You've implemented a new feature, which involved refactoring some existing data formats or server handlers. Everything looks good, the tests all pass, and (if applicable) the latest clients (frontend and/or backend) all seem to work with the latest servers. Ship it?!
Not so fast.
If your changes involve formatting changes to data at rest, and/or interface changes to servers with clients running in other processes, you also have to worry about (and test) how your changes will interact with old data or code.
This document first talks about the issues (inertia), how to deal them when they come up (migrations), and then leads into a discussion of best practices (forward compatibility) to reduce the need for or difficulty of future migrations.
Not all code has inertia. For example, consider a one-off script that you run on your laptop. The code is self-contained, has no other processes relying on it, and can effectively be changed and rerun at any time.
At Prismatic, we run dozens of highly availabile services in the cloud, process and store millions of documents every day, and regularly ship client apps to customers' iOS and Android devices. Here are some hypothetical situations illustrating how inertia of code and data can manifest in practice in this more complex environment:
- We developed a new feature, which required a small change to the data returned by an handler in our API server. Compatibility was tested against the latest version of our iOS app, after which the change was deployed to production. Immediately, 5% of our users' iOS apps crashed, because they turned off auto-update and are still on version 1.0, which turned out to be incompatible with the modified API handler.
- We have many terabytes of documents in a data store, which we both write to and read from in production. A migration job is started to add a new field to each document, and the existing production code starts crashing when it sees documents with the new field.
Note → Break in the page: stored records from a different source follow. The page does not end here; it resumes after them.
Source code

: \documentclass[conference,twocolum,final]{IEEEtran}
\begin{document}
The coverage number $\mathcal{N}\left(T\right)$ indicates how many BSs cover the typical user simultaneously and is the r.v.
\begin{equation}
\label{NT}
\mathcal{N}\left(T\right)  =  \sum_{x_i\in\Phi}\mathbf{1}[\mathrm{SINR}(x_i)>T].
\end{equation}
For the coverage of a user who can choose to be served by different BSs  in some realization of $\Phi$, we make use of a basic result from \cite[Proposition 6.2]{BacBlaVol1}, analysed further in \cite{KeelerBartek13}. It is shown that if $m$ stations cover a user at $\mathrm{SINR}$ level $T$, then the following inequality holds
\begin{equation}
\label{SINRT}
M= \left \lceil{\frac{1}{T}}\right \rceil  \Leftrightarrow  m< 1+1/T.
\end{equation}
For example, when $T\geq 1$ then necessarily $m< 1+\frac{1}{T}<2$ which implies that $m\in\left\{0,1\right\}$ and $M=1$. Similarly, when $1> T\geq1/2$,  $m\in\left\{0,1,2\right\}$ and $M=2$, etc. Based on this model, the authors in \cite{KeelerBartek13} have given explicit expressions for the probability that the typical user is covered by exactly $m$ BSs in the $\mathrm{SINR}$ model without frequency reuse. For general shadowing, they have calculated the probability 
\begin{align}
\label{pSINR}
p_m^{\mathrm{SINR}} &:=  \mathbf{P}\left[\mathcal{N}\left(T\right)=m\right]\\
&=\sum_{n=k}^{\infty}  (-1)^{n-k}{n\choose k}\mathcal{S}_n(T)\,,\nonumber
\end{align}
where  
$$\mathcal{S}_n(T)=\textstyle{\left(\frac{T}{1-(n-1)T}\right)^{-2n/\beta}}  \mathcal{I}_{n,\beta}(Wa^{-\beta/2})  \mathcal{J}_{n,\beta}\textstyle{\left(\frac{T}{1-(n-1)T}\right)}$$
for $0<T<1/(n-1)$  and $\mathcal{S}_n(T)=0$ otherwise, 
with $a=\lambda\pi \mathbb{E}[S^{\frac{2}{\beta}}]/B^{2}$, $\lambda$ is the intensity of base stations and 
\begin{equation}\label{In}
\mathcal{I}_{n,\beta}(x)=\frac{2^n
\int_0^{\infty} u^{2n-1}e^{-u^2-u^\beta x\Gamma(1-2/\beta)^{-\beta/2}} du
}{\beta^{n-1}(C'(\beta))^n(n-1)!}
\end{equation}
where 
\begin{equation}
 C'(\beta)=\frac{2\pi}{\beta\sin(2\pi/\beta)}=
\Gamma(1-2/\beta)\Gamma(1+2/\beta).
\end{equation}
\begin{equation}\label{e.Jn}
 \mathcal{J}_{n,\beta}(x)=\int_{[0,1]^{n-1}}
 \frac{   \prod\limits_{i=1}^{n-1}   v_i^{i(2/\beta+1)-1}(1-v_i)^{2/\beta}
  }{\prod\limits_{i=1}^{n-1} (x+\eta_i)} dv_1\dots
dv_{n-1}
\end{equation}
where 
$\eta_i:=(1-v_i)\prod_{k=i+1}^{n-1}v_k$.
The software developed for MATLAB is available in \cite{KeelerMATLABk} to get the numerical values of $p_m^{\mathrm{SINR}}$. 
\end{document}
It seems like any step in the right direction (migrate the data, deploy code that expects the new field) will fail; at the same time, we also don't want to resort to scheduled downtime to do the migration.
Later, we describe concrete recipes for dealing with these and related problems without downtime.
Since code in a single process is deployed atomically, breaking changes localized to code running in a single process are typically safe. But when we change APIs that cross process boundaries (such as updating the interface for an API handler), we have to think about the transitional period where both old and new code is running at the same time.
In the worst case, some of the old code is not under our control. We have external clients for our APIs, which could range from a web app (possible to force-refresh) to an iOS app (possible to ship updates) to third-party API clients (not our code). In the latter two cases, we have no explicit control over when old code is replaced with new, and might have to support old API clients for months or years after we might wish they were dead and gone.
Moreover, even in the best case where all affected code is running under our control (e.g., on EC2), it's often impossible (or at least unwise) to update all affected processes simultaneously (as we'll discuss shortly). Thus, we typically still have to think about the interaction of old and new code even in this "best" case scenario.
Old data is in some ways better, and many ways worse, than old code. On the upside, at least the data is typically under our control; we can choose to rewrite it at any time. Downsides are:
- Sometimes the data is not actually under our control. For example, consider urls linked from emails we have sent, or (to a lesser extent) data stored on iOS clients we control.
- Data can be big; it might take hours or days to migrate a data store from an old format to a new format, and we probably want our application to continue working throughout the migration process.
- Data often must be consistent -- we often want all code (old and new) interacting with a given piece of data to reflect the latest value at a given point (including updates made while the migration is ongoing). For example, if a user adds a comment to a document after the document has been migrated to a new format with new keys, it's not acceptable for processes during or after the migration to fail to report the new comment.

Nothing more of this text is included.